The summit aims at the wrong pressure point.

Trump lands in Beijing tonight for a two-day summit with Xi. Musk, Cook, and a delegation of CEOs fly with him. Nvidia's Huang is notably absent.

The agenda: trade, AI, rare earths, Taiwan.

The market wants a deal. Input costs are climbing. Tariffs sit on billions in goods. Rare earth access stays tight.

A trade win would help. It would lower friction on components. It would signal stability.

But it would not fix the price.

Chinese exporters say the same thing. Iran worries them more than tariffs now. Hormuz delays pushed shipping times past 50 days. Freight costs are surging.

The war in Iran is driving CPI. Oil sits above $100. A soybean purchase does not change that.

Kalshi prices the China tariff in the 10% to 20% range. Odds sit above 90%. The deal is already largely priced.

The Wrong Lever

The summit can lower trade friction. It cannot reopen Hormuz. The market is pricing what the summit delivers. It has not priced what it cannot. The lever pulls the wrong mechanism.

THE ARCHITECTURE

The pipeline test lands today.

Tuesday's CPI showed the bridge. Energy drove the headline to 3.8%. But core surprised at 0.4% monthly and 2.8% annually. Shelter jumped. Airfares surged.

PPI arrives this morning. It measures what producers pay. If input costs stayed high in April, the pass-through has another leg. Freight, components, and materials carry the oil premium.

The bond market is not waiting.

The 10-year holds near 4.46%. No cuts are priced for 2026. Hike odds climb toward 30%.

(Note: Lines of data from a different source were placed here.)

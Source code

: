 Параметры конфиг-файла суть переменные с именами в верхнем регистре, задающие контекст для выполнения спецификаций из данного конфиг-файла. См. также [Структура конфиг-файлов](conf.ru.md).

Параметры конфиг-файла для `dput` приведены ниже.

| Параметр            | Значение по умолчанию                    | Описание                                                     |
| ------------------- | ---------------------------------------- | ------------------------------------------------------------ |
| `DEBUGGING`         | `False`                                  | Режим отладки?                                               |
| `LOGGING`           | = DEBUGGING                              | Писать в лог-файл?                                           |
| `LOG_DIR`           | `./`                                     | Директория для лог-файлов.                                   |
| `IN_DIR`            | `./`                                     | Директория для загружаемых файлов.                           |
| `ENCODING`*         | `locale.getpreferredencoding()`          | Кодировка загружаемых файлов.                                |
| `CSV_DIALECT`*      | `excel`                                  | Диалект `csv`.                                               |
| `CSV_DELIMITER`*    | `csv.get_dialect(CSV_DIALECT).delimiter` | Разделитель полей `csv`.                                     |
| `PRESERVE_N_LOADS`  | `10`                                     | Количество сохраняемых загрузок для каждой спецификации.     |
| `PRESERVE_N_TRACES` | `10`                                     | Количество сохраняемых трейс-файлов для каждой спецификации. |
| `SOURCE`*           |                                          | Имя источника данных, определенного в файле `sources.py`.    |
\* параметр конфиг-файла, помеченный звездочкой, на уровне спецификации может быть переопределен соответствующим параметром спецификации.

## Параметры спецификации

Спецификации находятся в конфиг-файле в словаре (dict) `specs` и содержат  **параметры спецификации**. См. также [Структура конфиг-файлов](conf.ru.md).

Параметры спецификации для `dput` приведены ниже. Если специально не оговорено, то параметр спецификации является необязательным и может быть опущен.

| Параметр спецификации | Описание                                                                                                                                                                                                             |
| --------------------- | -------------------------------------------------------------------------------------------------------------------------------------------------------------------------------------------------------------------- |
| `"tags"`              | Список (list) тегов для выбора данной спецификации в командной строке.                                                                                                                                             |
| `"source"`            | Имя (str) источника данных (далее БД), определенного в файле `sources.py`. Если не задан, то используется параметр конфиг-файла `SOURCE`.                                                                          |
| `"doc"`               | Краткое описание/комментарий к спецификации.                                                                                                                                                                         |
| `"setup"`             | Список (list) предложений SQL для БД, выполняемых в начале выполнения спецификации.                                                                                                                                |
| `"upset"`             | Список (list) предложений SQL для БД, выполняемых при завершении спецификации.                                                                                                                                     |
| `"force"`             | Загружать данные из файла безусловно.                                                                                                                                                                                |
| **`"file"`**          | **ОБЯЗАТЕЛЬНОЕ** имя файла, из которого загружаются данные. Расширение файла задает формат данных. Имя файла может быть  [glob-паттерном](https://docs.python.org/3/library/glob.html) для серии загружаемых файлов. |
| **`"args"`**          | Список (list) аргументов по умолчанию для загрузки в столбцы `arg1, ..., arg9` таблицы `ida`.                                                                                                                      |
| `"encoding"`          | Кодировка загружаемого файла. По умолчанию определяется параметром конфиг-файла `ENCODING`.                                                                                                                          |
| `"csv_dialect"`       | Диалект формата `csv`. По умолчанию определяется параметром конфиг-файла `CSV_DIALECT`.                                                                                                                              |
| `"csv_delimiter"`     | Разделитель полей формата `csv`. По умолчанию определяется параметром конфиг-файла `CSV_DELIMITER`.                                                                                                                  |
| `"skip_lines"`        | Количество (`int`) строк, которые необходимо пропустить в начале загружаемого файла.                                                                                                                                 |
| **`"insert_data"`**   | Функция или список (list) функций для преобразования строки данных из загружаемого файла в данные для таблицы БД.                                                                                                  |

The Senate confirmed Warsh as Fed governor today. He inherits a board with four dissents at its last meeting. The most since 1992. The debate shifted from when to cut to whether to hike.

The Pipeline Test

CPI showed the pass-through. PPI shows whether the pipeline still feeds it. If input costs confirm what consumers feel, transitory dies. The data decides before the chair does.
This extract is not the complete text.